• EXERCISE OBJECTIVE:
Copy out each line of the data that holds the string "project".

******************************

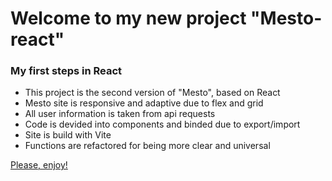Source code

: # Welcome to my new project "Mesto-react"

### My first steps in React

* This project is the second version of "Mesto", based on React
* Mesto site is responsive and adaptive due to flex and grid 
* All user information is taken from api requests
* Code is devided into components and binded due to export/import 
* Site is build with Vite
* Functions are refactored for being more clear and universal

[Please, enjoy!](https://kamille57.github.io/mesto-react/ "Traveller's Page")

******************************

• YOUR RESPONSE:
: # Welcome to my new project "Mesto-react"
* This project is the second version of "Mesto", based on React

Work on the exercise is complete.